• _MATERIAL PROVIDED_:
* * * *
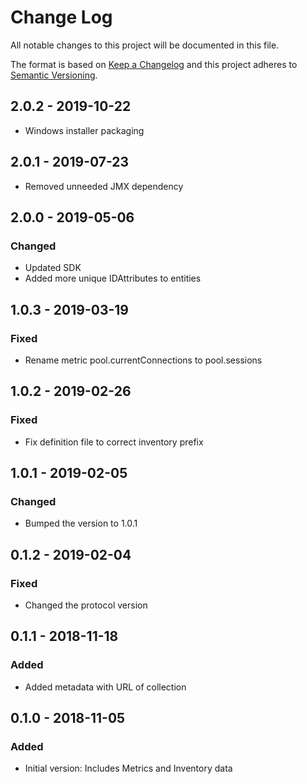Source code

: # Change Log

All notable changes to this project will be documented in this file.

The format is based on [Keep a Changelog](http://keepachangelog.com/)
and this project adheres to [Semantic Versioning](http://semver.org/).

## 2.0.2 - 2019-10-22
- Windows installer packaging

## 2.0.1 - 2019-07-23
- Removed unneeded JMX dependency

## 2.0.0 - 2019-05-06
### Changed
- Updated SDK
- Added more unique IDAttributes to entities

## 1.0.3 - 2019-03-19
### Fixed
- Rename metric pool.currentConnections to pool.sessions

## 1.0.2 - 2019-02-26
### Fixed
- Fix definition file to correct inventory prefix

## 1.0.1 - 2019-02-05
### Changed
- Bumped the version to 1.0.1

## 0.1.2 - 2019-02-04
### Fixed
- Changed the protocol version

## 0.1.1 - 2018-11-18
### Added
- Added metadata with URL of collection

## 0.1.0 - 2018-11-05
### Added
- Initial version: Includes Metrics and Inventory data
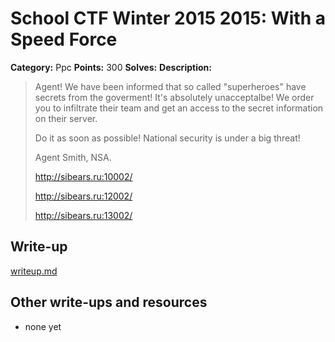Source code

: # School CTF Winter 2015 2015: With a Speed Force

**Category:** Ppc
**Points:** 300
**Solves:** 
**Description:**

> Agent! We have been informed that so called "superheroes" have secrets from the goverment! It's absolutely unacceptalbe! We order you to infiltrate their team and get an access to the secret information on their server.
> 
> 
> Do it as soon as possible! National security is under a big threat!
> 
> 
> Agent Smith, NSA.
> 
> 
> <http://sibears.ru:10002/>
> 
> 
> <http://sibears.ru:12002/>
> 
> 
> <http://sibears.ru:13002/>


## Write-up

[writeup.md](./writeup.md)

## Other write-ups and resources

* none yet
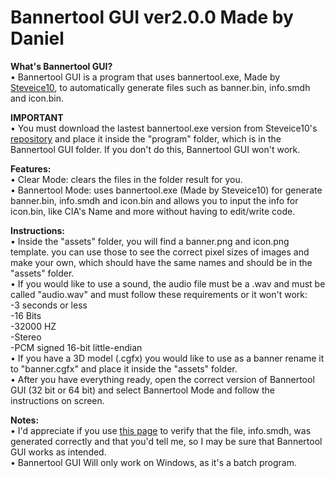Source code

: <h1>Bannertool GUI ver2.0.0 Made by Daniel</h1>

<b>What's Bannertool GUI?</b>
<br>• Bannertool GUI is a program that uses bannertool.exe, Made by [Steveice10](https://github.com/Steveice10), to automatically generate files such as banner.bin, info.smdh and icon.bin.

<b>IMPORTANT</b>
<br>• You must download the lastest bannertool.exe version from Steveice10's [repository](https://github.com/Steveice10/bannertool/releases) and place it inside the "program" folder, which is in the Bannertool GUI folder. If you don't do this, Bannertool GUI won't work.

<b>Features:</b>
<br>• Clear Mode: clears the files in the folder result for you. 
<br>• Bannertool Mode: uses bannertool.exe (Made by Steveice10) for generate banner.bin, info.smdh and icon.bin and allows you to input the info for icon.bin, like CIA's Name and more without having to edit/write code.

<b>Instructions:</b>
<br>• Inside the "assets" folder, you will find a banner.png and icon.png template. you can use those to see the correct pixel sizes of images and make your own, which should have the same names and should be in the "assets" folder. 
<br>• If you would like to use a sound, the audio file must be a .wav and must be called "audio.wav" and must follow these requirements or it won't work: 
<br> -3 seconds or less 
<br> -16 Bits 
<br> -32000 HZ 
<br> -Stereo 
<br> -PCM signed 16-bit little-endian 
<br>• If you have a 3D model (.cgfx) you would like to use as a banner rename it to "banner.cgfx" and place it inside the "assets" folder. 
<br>• After you have everything ready, open the correct version of Bannertool GUI (32 bit or 64 bit) and select Bannertool Mode and follow the instructions on screen.

<b>Notes: </b>
<br>• I'd appreciate if you use [this page](http://usuaris.tinet.cat/mark/smdh_creator/) to verify that the file, info.smdh, was generated correctly and that you'd tell me, so I may be sure that Bannertool GUI works as intended. 
<br>• Bannertool GUI Will only work on Windows, as it's a batch program. 
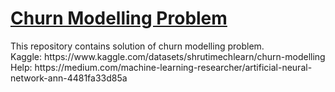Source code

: <h1><u>Churn Modelling Problem</u></h1>
This repository contains solution of churn modelling problem.<br>
Kaggle: https://www.kaggle.com/datasets/shrutimechlearn/churn-modelling<br>
Help: https://medium.com/machine-learning-researcher/artificial-neural-network-ann-4481fa33d85a
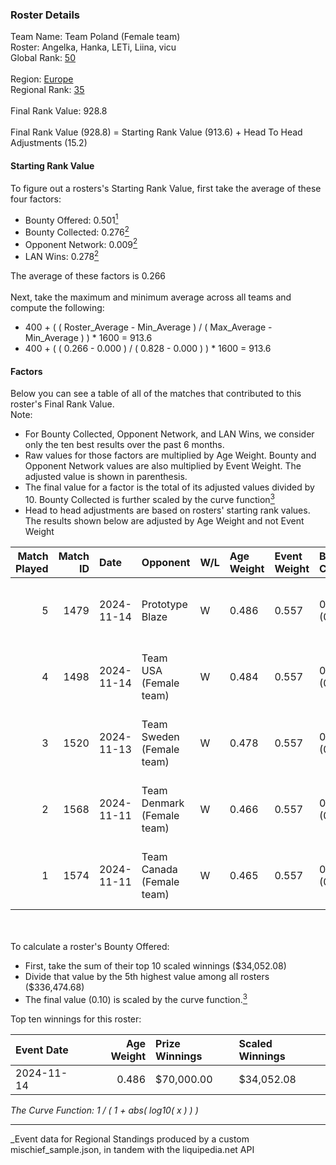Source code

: ### Roster Details<br />
Team Name: Team Poland (Female team)<br />
Roster: Angelka, Hanka, LETi, Liina, vicu<br />
Global Rank: [50](../../standings_global_2025_03_01.md)<br />
<br />
Region: [Europe]( ../../standings_europe_2025_03_01.md)<br />
Regional Rank: [35]( ../../standings_europe_2025_03_01.md)<br />
<br />
Final Rank Value:  928.8<br />
<br />
Final Rank Value (928.8) = Starting Rank Value (913.6) + Head To Head Adjustments (15.2)<br />

#### Starting Rank Value<br />
To figure out a rosters's Starting Rank Value, first take the average of these four factors:<br />
- Bounty Offered: 0.501[<sup>1</sup>](#table2)
- Bounty Collected: 0.276[<sup>2</sup>](#table1)
- Opponent Network: 0.009[<sup>2</sup>](#table1)
- LAN Wins: 0.278[<sup>2</sup>](#table1)

The average of these factors is 0.266<br />
<br />
Next, take the maximum and minimum average across all teams and compute the following:<br />
- 400 + ( ( Roster_Average - Min_Average ) / ( Max_Average - Min_Average ) ) * 1600 = 913.6
- 400 + ( ( 0.266 - 0.000 ) / ( 0.828 - 0.000 ) ) * 1600 = 913.6


#### Factors<br />
Below you can see a table of all of the matches that contributed to this roster's Final Rank Value.<br />
Note:<br />

- For Bounty Collected, Opponent Network, and LAN Wins, we consider only the ten best results over the past 6 months.
- Raw values for those factors are multiplied by Age Weight. Bounty and Opponent Network values are also multiplied by Event Weight. The adjusted value is shown in parenthesis.
- The final value for a factor is the total of its adjusted values divided by 10. Bounty Collected is further scaled by the curve function[<sup>3</sup>](#curveFunction)
- Head to head adjustments are based on rosters' starting rank values. The results shown below are adjusted by Age Weight and not Event Weight
<span id="table1"></span><br />


| Match Played | Match ID | Date       | Opponent                   | W/L | Age Weight | Event Weight | Bounty Collected | Opponent Network | LAN Wins  | H2H Adj. | Roster                            |
| -: | -: | :- | :- | :- | :- | :- | :- | :- | :- | -: | :- |
|            5 |     1479 | 2024-11-14 | Prototype Blaze            | W   | 0.486      | 0.557        | 0.058 (0.016)    | 0.173 (0.047)    | 1 (0.486) |     6.34 | Angelka, Hanka, LETi, Liina, vicu |
|            4 |     1498 | 2024-11-14 | Team USA (Female team)     | W   | 0.484      | 0.557        | 0.014 (0.004)    | 0.028 (0.008)    | 1 (0.484) |     2.46 | Angelka, Hanka, LETi, Liina, vicu |
|            3 |     1520 | 2024-11-13 | Team Sweden (Female team)  | W   | 0.478      | 0.557        | 0.007 (0.002)    | 0.028 (0.008)    | 1 (0.478) |     2.29 | Angelka, Hanka, LETi, Liina, vicu |
|            2 |     1568 | 2024-11-11 | Team Denmark (Female team) | W   | 0.466      | 0.557        | 0.008 (0.002)    | 0.067 (0.017)    | 1 (0.466) |     3.19 | Angelka, Hanka, LETi, Liina, vicu |
|            1 |     1574 | 2024-11-11 | Team Canada (Female team)  | W   | 0.465      | 0.557        | 0.000 (0.000)    | 0.028 (0.007)    | 1 (0.465) |     0.90 | Angelka, Hanka, LETi, Liina, vicu |

<br />
<span id="table2"></span><br />
To calculate a roster's Bounty Offered:<br />

- First, take the sum of their top 10 scaled winnings ($34,052.08)
- Divide that value by the 5th highest value among all rosters ($336,474.68)
- The final value (0.10) is scaled by the curve function.[<sup>3</sup>](#curveFunction)

Top ten winnings for this roster:<br />

| Event Date | Age Weight | Prize Winnings | Scaled Winnings |
| :- | -: | :- | :- |
| 2024-11-14 |      0.486 | $70,000.00     | $34,052.08      |


<span id="curveFunction"></span>_The Curve Function: 1 / ( 1 + abs( log10( x ) ) )_<br />

---
_Event data for Regional Standings produced by a custom mischief_sample.json, in tandem with the liquipedia.net API<br />
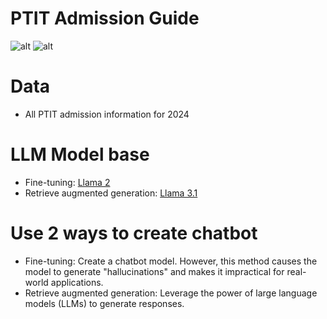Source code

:# PTIT Admission Guide 
![alt](https://img.shields.io/badge/Jupyter-F37626.svg?&style=for-the-badge&logo=Jupyter&logoColor=white)
![alt](https://img.shields.io/badge/-HuggingFace-FDEE21?style=for-the-badge&logo=HuggingFace&logoColor=black)

# Data
- All PTIT admission information for 2024
# LLM Model base
- Fine-tuning: <a href ="https://huggingface.co/meta-llama/Llama-2-7b">Llama 2</a>
- Retrieve augmented generation: <a href = "https://huggingface.co/meta-llama/Llama-3.1-8B">Llama 3.1</a>
# Use 2 ways to create chatbot
- Fine-tuning: Create a chatbot model. However, this method causes the model to generate "hallucinations" and makes it impractical for real-world applications.
- Retrieve augmented generation: Leverage the power of large language models (LLMs) to generate responses.
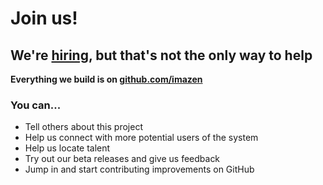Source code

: 
# Join us!

## We're [hiring](http://imazen.io/careers), but that's not the only way to help

**Everything we build is on [github.com/imazen](http://github.com/imazen)**

### You can...

* Tell others about this project
* Help us connect with more potential users of the system
* Help us locate talent
* Try out our beta releases and give us feedback
* Jump in and start contributing improvements on GitHub


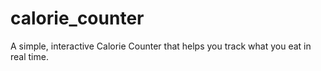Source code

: # calorie_counter
A simple, interactive Calorie Counter that helps you track what you eat in real time. 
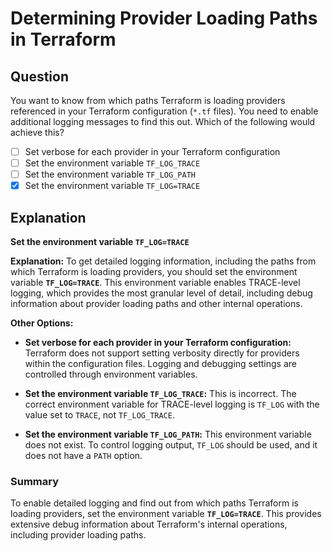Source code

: # Determining Provider Loading Paths in Terraform

## Question

You want to know from which paths Terraform is loading providers referenced in your Terraform configuration (`*.tf` files). You need to enable additional logging messages to find this out. Which of the following would achieve this?

- [ ] Set verbose for each provider in your Terraform configuration
- [ ] Set the environment variable `TF_LOG_TRACE`
- [ ] Set the environment variable `TF_LOG_PATH`
- [x] Set the environment variable `TF_LOG=TRACE`

## Explanation

**Set the environment variable `TF_LOG=TRACE`**

**Explanation:** To get detailed logging information, including the paths from which Terraform is loading providers, you should set the environment variable **`TF_LOG=TRACE`**. This environment variable enables TRACE-level logging, which provides the most granular level of detail, including debug information about provider loading paths and other internal operations.

**Other Options:**

- **Set verbose for each provider in your Terraform configuration:** Terraform does not support setting verbosity directly for providers within the configuration files. Logging and debugging settings are controlled through environment variables.

- **Set the environment variable `TF_LOG_TRACE`:** This is incorrect. The correct environment variable for TRACE-level logging is `TF_LOG` with the value set to `TRACE`, not `TF_LOG_TRACE`.

- **Set the environment variable `TF_LOG_PATH`:** This environment variable does not exist. To control logging output, `TF_LOG` should be used, and it does not have a `PATH` option.

### Summary

To enable detailed logging and find out from which paths Terraform is loading providers, set the environment variable **`TF_LOG=TRACE`**. This provides extensive debug information about Terraform's internal operations, including provider loading paths.
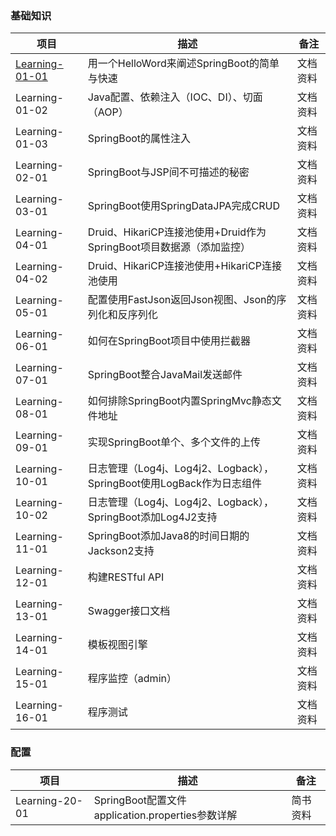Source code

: ### 基础知识
 项目                | 描述           | 备注  
 ----|------|----
 [Learning-01-01](https://github.com/s121528/Spring-Boot/tree/master/Learning-01-01)      | 用一个HelloWord来阐述SpringBoot的简单与快速 | 文档资料 
 Learning-01-02      | Java配置、依赖注入（IOC、DI）、切面（AOP） |  文档资料
 Learning-01-03      | SpringBoot的属性注入 |  文档资料
 Learning-02-01      | SpringBoot与JSP间不可描述的秘密      |    文档资料
 Learning-03-01      | SpringBoot使用SpringDataJPA完成CRUD      |     文档资料
 Learning-04-01      | Druid、HikariCP连接池使用+Druid作为SpringBoot项目数据源（添加监控）      |     文档资料
 Learning-04-02      | Druid、HikariCP连接池使用+HikariCP连接池使用      |     文档资料
 Learning-05-01      | 配置使用FastJson返回Json视图、Json的序列化和反序列化      |     文档资料
 Learning-06-01      | 如何在SpringBoot项目中使用拦截器      |     文档资料
 Learning-07-01      | SpringBoot整合JavaMail发送邮件      |     文档资料
 Learning-08-01      | 如何排除SpringBoot内置SpringMvc静态文件地址      |     文档资料
 Learning-09-01      | 实现SpringBoot单个、多个文件的上传      |     文档资料
 Learning-10-01      | 日志管理（Log4j、Log4j2、Logback），SpringBoot使用LogBack作为日志组件      |   文档资料 
 Learning-10-02      | 日志管理（Log4j、Log4j2、Logback），SpringBoot添加Log4J2支持      |  文档资料
 Learning-11-01      | SpringBoot添加Java8的时间日期的Jackson2支持      |  文档资料
 Learning-12-01      | 构建RESTful API      |  文档资料
 Learning-13-01      | Swagger接口文档      |  文档资料
 Learning-14-01      | 模板视图引擎      |  文档资料
 Learning-15-01      | 程序监控（admin）      |  文档资料
 Learning-16-01      | 程序测试      |  文档资料
 
 ### 配置
 项目                | 描述           | 备注  
 ----|--------|----
 Learning-20-01      |SpringBoot配置文件application.properties参数详解| 简书资料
* * * *
In the listing above, find the line with "- Opponent Network: 0.009[<sup>2</sup>](#table1)" and the line with "Note:<br />"; set down exactly those two lines and every line between them, nothing more.

• _THE COMPLETED TASK_:
- Opponent Network: 0.009[<sup>2</sup>](#table1)
- LAN Wins: 0.278[<sup>2</sup>](#table1)

The average of these factors is 0.266<br />
<br />
Next, take the maximum and minimum average across all teams and compute the following:<br />
- 400 + ( ( Roster_Average - Min_Average ) / ( Max_Average - Min_Average ) ) * 1600 = 913.6
- 400 + ( ( 0.266 - 0.000 ) / ( 0.828 - 0.000 ) ) * 1600 = 913.6


#### Factors<br />
Below you can see a table of all of the matches that contributed to this roster's Final Rank Value.<br />
Note:<br />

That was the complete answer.